My wait is up, the pathologist wants to speak with me. Great! This doesn’t look good! When I meet with the pathologist I’m told he has seen calcification deposits in my left breast. He recommends a breast biopsy. A breast biopsy? Calcifications? What? Wait a minute, a breast biopsy? Okay, I’ll be honest here – I didn’t see it coming. I truly thought I was going to be told it was nothing.

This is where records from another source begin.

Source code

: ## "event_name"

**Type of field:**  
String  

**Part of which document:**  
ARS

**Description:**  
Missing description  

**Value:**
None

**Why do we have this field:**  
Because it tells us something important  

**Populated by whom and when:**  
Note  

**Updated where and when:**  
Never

That little black cloud hovering over me is starting to get larger. This is going way too fast for me. My anxiety level just rose up a notch. This is when I lovingly refer to as the “What If Syndrome” tries to take over. Looking back on this journey I find this “syndrome” almost mentally did me in. I found myself going right to the scary scenario (God forbid I would have just said – Oh they just want another look – it’s nothing – NOooo, I had to torture myself even before I got the news). What if it’s cancer? Which then led me to: What if it’s a late stage? What if it’s spread? What if it’s in my lymph nodes? What if I have to have a mastectomy? What if I have to have chemo? What if the cancer has gone somewhere else in my body? AHHH!!!
I had to stop letting my mind run away from me. I mean, seriously Carey, they said they wanted to take a look. If I kept this up, I would have myself dead and buried. I was letting fear take over. When thinking about cancer, I never thought of the mental side of it. I find my mental body is challenged as much or more than my physical body during this journey. I really had to work at getting my mind under control. I needed to stop thinking ahead of myself. I mentally give myself a pep talk – “Get it together Carey, they just want another look – it’s probably what he said it was calcification.”
Since this was Saturday, I would need to follow up with my internist on Monday for a breast specialist recommendation. Sunday is a long day filled with nervous energy. Monday morning couldn't come soon enough! I call my internist and she recommends three breast specialists. I choose a female breast specialist, Dr. Ruark. I want someone who can relate to me, someone who truly understood the female body. It amazes me how quickly they get me an appointment. I will see her on Wednesday, April 13th. Later on, I will realize that the universe guided me to an angel.